Entries taken from a collection:
▬▬▬▬▬▬▬▬▬▬

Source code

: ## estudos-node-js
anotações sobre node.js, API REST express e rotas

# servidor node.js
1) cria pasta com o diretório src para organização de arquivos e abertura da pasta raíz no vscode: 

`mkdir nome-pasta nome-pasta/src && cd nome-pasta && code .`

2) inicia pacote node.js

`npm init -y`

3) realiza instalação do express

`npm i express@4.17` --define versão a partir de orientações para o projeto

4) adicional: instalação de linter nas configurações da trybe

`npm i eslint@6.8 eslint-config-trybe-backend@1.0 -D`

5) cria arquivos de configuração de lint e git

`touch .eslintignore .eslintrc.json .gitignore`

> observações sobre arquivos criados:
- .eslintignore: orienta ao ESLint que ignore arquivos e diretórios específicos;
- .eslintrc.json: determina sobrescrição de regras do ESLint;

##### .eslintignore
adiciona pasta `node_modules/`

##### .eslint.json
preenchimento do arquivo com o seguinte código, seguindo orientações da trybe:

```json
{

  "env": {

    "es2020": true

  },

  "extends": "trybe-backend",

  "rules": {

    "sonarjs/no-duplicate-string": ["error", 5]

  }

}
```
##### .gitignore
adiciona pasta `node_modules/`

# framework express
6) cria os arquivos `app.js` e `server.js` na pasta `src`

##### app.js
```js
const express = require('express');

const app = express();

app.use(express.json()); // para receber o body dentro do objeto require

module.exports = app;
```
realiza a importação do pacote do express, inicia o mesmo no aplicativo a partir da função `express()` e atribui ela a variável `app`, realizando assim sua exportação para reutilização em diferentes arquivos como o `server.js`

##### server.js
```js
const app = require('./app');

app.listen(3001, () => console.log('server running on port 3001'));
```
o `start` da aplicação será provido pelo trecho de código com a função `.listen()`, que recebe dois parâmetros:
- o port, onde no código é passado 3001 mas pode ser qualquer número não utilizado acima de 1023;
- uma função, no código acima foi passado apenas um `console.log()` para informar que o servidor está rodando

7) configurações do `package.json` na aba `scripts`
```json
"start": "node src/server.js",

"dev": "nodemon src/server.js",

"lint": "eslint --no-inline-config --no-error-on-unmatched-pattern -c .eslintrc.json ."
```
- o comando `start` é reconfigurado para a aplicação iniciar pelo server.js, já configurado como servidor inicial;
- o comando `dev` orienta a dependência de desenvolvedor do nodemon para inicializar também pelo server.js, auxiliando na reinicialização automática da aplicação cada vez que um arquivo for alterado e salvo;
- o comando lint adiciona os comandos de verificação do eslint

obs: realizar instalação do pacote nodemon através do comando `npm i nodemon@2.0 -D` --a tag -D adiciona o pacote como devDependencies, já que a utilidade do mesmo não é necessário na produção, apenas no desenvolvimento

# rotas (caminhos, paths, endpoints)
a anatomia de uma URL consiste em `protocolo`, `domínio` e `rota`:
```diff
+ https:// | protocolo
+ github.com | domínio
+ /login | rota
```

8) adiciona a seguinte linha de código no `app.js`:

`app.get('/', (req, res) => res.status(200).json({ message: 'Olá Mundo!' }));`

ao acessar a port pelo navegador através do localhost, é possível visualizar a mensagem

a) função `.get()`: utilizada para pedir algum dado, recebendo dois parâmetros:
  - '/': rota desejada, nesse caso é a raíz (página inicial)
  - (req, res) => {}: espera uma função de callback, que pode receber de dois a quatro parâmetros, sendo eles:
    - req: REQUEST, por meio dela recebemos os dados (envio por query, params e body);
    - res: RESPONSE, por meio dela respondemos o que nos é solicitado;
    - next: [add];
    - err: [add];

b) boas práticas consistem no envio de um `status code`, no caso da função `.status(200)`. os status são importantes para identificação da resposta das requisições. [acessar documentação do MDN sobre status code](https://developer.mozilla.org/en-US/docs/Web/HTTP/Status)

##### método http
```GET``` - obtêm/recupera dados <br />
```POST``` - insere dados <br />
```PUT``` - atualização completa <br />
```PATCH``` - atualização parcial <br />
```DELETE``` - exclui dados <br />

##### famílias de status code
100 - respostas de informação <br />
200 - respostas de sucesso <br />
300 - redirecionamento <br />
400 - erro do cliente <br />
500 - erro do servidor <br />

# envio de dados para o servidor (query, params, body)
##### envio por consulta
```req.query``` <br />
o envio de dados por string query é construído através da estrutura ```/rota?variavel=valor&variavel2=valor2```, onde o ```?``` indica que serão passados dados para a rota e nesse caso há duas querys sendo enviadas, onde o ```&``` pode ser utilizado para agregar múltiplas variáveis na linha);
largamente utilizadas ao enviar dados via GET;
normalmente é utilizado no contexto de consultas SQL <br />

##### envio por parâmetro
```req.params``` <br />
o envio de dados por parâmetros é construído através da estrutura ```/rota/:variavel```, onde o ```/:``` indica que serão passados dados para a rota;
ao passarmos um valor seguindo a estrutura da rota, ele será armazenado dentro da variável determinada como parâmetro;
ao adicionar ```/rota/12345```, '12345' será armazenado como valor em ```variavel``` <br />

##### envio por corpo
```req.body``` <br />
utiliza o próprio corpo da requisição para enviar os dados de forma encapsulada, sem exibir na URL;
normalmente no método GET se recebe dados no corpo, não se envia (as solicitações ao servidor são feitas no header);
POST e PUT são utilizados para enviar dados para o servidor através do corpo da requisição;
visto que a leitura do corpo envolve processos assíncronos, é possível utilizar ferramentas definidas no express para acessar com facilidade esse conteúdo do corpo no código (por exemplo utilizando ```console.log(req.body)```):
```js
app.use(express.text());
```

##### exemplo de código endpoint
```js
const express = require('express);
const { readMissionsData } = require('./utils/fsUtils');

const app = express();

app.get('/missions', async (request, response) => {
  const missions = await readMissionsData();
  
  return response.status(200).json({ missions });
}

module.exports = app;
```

▬▬▬▬▬▬▬▬▬▬

Instructions for the task:
Take the lines above and print them exactly.

Answer section:
Source code

: ## estudos-node-js
anotações sobre node.js, API REST express e rotas

# servidor node.js
1) cria pasta com o diretório src para organização de arquivos e abertura da pasta raíz no vscode: 

`mkdir nome-pasta nome-pasta/src && cd nome-pasta && code .`

2) inicia pacote node.js

`npm init -y`

3) realiza instalação do express

`npm i express@4.17` --define versão a partir de orientações para o projeto

4) adicional: instalação de linter nas configurações da trybe

`npm i eslint@6.8 eslint-config-trybe-backend@1.0 -D`

5) cria arquivos de configuração de lint e git

`touch .eslintignore .eslintrc.json .gitignore`

> observações sobre arquivos criados:
- .eslintignore: orienta ao ESLint que ignore arquivos e diretórios específicos;
- .eslintrc.json: determina sobrescrição de regras do ESLint;

##### .eslintignore
adiciona pasta `node_modules/`

##### .eslint.json
preenchimento do arquivo com o seguinte código, seguindo orientações da trybe:

```json
{

  "env": {

    "es2020": true

  },

  "extends": "trybe-backend",

  "rules": {

    "sonarjs/no-duplicate-string": ["error", 5]

  }

}
```
##### .gitignore
adiciona pasta `node_modules/`

# framework express
6) cria os arquivos `app.js` e `server.js` na pasta `src`

##### app.js
```js
const express = require('express');

const app = express();

app.use(express.json()); // para receber o body dentro do objeto require

module.exports = app;
```
realiza a importação do pacote do express, inicia o mesmo no aplicativo a partir da função `express()` e atribui ela a variável `app`, realizando assim sua exportação para reutilização em diferentes arquivos como o `server.js`

##### server.js
```js
const app = require('./app');

app.listen(3001, () => console.log('server running on port 3001'));
```
o `start` da aplicação será provido pelo trecho de código com a função `.listen()`, que recebe dois parâmetros:
- o port, onde no código é passado 3001 mas pode ser qualquer número não utilizado acima de 1023;
- uma função, no código acima foi passado apenas um `console.log()` para informar que o servidor está rodando

7) configurações do `package.json` na aba `scripts`
```json
"start": "node src/server.js",

"dev": "nodemon src/server.js",

"lint": "eslint --no-inline-config --no-error-on-unmatched-pattern -c .eslintrc.json ."
```
- o comando `start` é reconfigurado para a aplicação iniciar pelo server.js, já configurado como servidor inicial;
- o comando `dev` orienta a dependência de desenvolvedor do nodemon para inicializar também pelo server.js, auxiliando na reinicialização automática da aplicação cada vez que um arquivo for alterado e salvo;
- o comando lint adiciona os comandos de verificação do eslint

obs: realizar instalação do pacote nodemon através do comando `npm i nodemon@2.0 -D` --a tag -D adiciona o pacote como devDependencies, já que a utilidade do mesmo não é necessário na produção, apenas no desenvolvimento

# rotas (caminhos, paths, endpoints)
a anatomia de uma URL consiste em `protocolo`, `domínio` e `rota`:
```diff
+ https:// | protocolo
+ github.com | domínio
+ /login | rota
```

8) adiciona a seguinte linha de código no `app.js`:

`app.get('/', (req, res) => res.status(200).json({ message: 'Olá Mundo!' }));`

ao acessar a port pelo navegador através do localhost, é possível visualizar a mensagem

a) função `.get()`: utilizada para pedir algum dado, recebendo dois parâmetros:
  - '/': rota desejada, nesse caso é a raíz (página inicial)
  - (req, res) => {}: espera uma função de callback, que pode receber de dois a quatro parâmetros, sendo eles:
    - req: REQUEST, por meio dela recebemos os dados (envio por query, params e body);
    - res: RESPONSE, por meio dela respondemos o que nos é solicitado;
    - next: [add];
    - err: [add];

b) boas práticas consistem no envio de um `status code`, no caso da função `.status(200)`. os status são importantes para identificação da resposta das requisições. [acessar documentação do MDN sobre status code](https://developer.mozilla.org/en-US/docs/Web/HTTP/Status)

##### método http
```GET``` - obtêm/recupera dados <br />
```POST``` - insere dados <br />
```PUT``` - atualização completa <br />
```PATCH``` - atualização parcial <br />
```DELETE``` - exclui dados <br />

##### famílias de status code
100 - respostas de informação <br />
200 - respostas de sucesso <br />
300 - redirecionamento <br />
400 - erro do cliente <br />
500 - erro do servidor <br />

# envio de dados para o servidor (query, params, body)
##### envio por consulta
```req.query``` <br />
o envio de dados por string query é construído através da estrutura ```/rota?variavel=valor&variavel2=valor2```, onde o ```?``` indica que serão passados dados para a rota e nesse caso há duas querys sendo enviadas, onde o ```&``` pode ser utilizado para agregar múltiplas variáveis na linha);
largamente utilizadas ao enviar dados via GET;
normalmente é utilizado no contexto de consultas SQL <br />

##### envio por parâmetro
```req.params``` <br />
o envio de dados por parâmetros é construído através da estrutura ```/rota/:variavel```, onde o ```/:``` indica que serão passados dados para a rota;
ao passarmos um valor seguindo a estrutura da rota, ele será armazenado dentro da variável determinada como parâmetro;
ao adicionar ```/rota/12345```, '12345' será armazenado como valor em ```variavel``` <br />

##### envio por corpo
```req.body``` <br />
utiliza o próprio corpo da requisição para enviar os dados de forma encapsulada, sem exibir na URL;
normalmente no método GET se recebe dados no corpo, não se envia (as solicitações ao servidor são feitas no header);
POST e PUT são utilizados para enviar dados para o servidor através do corpo da requisição;
visto que a leitura do corpo envolve processos assíncronos, é possível utilizar ferramentas definidas no express para acessar com facilidade esse conteúdo do corpo no código (por exemplo utilizando ```console.log(req.body)```):
```js
app.use(express.text());
```

##### exemplo de código endpoint
```js
const express = require('express);
const { readMissionsData } = require('./utils/fsUtils');

const app = express();

app.get('/missions', async (request, response) => {
  const missions = await readMissionsData();
  
  return response.status(200).json({ missions });
}

module.exports = app;
```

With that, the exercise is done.